Four decades ago, the Ninth Circuit ruled that expert testimony was inadmissible to determine whether Mayor McCheese and the merry band of McDonaldland characters infringed copyright protection for Wilhelmina W. Witchiepoo and the other imaginative H.R. Pufnstuf costumed characters. Since the emergence of software copyright infringement cases in the 1980s, substantially all software copyright cases have employed expert witnesses to aid juries in understanding software code. As the Second Circuit wisely recognized in Computer Associates Int’l, Inc. v. Altai, Inc., 982 F.2d 693, 713 (2d Cir. 1992), the ordinary observer standard “may well have served its purpose when the material under scrutiny was limited to art forms readily comprehensible and generally familiar to the average lay person,” but as to computer programs, district courts must have “discretion . . . to decide to what extent, if any, expert opinion, regarding the highly technical nature of computer programs, is warranted in a given case.” Yet in a shocking departure from the decisions of every other circuit that has confronted software copyright infringement litigation, the Ninth Circuit reaffirmed and applied an anachronistic bar on expert testimony — originating in Krofft Television Prods., Inc. v. McDonald’s Corp., 562 F.2d 1157, 1164 (9th Cir. 1977) — to all copyright disputes, including those involving highly technical works. Antonick v.
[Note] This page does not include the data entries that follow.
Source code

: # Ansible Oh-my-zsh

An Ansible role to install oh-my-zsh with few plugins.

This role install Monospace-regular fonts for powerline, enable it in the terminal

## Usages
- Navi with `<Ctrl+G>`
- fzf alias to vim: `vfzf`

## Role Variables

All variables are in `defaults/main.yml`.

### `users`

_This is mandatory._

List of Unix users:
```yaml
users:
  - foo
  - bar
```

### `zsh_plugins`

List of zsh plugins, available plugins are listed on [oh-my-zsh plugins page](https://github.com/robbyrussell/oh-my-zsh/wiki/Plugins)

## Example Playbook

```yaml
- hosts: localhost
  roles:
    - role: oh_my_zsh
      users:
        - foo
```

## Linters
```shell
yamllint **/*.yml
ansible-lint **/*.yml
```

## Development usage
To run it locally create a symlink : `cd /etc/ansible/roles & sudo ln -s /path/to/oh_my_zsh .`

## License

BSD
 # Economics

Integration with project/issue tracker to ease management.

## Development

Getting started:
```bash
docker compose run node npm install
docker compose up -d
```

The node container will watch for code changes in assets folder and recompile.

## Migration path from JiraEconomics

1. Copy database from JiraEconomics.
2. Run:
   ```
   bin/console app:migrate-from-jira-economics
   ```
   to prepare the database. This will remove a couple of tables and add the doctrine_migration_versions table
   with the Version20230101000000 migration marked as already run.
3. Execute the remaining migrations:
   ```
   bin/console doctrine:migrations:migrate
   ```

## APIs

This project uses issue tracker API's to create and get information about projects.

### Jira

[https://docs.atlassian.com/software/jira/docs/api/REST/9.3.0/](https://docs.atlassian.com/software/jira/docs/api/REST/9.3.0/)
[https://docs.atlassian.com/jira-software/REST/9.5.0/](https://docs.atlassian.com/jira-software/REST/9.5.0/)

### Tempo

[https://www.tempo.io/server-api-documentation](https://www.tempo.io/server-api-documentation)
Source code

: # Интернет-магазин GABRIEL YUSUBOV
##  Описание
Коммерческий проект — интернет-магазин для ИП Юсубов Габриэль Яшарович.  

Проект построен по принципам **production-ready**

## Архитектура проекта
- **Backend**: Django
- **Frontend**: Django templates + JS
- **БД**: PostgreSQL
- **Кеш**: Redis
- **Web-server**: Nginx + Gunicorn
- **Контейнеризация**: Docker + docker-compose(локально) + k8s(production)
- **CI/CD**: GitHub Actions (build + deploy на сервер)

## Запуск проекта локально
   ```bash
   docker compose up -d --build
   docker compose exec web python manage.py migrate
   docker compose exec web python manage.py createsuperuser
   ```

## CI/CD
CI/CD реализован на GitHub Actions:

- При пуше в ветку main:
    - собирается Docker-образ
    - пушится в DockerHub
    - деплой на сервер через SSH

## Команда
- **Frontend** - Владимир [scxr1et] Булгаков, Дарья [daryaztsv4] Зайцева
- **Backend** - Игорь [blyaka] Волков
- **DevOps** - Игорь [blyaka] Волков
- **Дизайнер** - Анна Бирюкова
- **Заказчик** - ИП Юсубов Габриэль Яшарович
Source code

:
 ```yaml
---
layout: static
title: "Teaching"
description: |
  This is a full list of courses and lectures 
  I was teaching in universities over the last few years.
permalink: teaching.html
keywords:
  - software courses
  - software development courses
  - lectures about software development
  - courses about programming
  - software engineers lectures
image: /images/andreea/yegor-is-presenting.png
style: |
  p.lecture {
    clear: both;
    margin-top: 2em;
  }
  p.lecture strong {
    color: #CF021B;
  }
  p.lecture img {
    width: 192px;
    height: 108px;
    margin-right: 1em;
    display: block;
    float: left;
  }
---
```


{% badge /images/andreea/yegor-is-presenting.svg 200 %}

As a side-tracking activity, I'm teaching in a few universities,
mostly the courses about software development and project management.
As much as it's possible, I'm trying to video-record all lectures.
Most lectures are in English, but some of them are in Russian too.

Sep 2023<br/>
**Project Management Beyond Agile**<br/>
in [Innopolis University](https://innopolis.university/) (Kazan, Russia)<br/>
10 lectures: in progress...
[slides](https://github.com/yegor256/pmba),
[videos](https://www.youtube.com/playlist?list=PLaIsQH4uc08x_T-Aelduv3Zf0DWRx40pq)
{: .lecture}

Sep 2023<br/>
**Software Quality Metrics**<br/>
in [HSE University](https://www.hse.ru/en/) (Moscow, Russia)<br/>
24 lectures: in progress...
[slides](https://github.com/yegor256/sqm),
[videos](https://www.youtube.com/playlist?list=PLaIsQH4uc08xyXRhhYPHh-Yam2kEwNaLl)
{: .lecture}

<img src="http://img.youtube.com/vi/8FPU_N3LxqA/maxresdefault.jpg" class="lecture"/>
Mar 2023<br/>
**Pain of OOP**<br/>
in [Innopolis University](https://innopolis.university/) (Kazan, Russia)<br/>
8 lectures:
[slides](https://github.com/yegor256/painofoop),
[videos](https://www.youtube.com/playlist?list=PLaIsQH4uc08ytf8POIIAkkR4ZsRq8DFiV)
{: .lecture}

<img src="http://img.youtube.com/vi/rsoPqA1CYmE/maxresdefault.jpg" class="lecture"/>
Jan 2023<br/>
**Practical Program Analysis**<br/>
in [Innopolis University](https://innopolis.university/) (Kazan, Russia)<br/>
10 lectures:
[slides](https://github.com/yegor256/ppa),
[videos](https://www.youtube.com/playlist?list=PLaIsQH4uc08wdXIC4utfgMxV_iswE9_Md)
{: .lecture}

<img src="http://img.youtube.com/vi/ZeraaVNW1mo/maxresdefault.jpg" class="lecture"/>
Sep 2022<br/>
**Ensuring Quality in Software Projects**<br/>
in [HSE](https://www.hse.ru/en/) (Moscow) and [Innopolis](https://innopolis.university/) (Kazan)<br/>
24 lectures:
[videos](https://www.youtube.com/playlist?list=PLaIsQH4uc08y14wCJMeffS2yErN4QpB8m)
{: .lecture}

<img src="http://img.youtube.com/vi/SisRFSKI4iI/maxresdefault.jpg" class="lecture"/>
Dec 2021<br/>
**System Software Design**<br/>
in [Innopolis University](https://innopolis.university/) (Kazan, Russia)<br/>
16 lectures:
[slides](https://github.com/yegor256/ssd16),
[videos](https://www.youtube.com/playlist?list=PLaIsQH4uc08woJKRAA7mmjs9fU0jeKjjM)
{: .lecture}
Electronic Arts, Inc., 841 F.3d 1061 (9th Cir. 2016), holds that lay juries must decipher and analyze software code — in this case, hexadecimal assembly code for different processors — without the assistance of expert witnesses. The author of the Ninth Circuit’s Antonick decision called the rule that he was following “nutty.” This paper argues that Supreme Court intervention is required to crack open that nutty rule.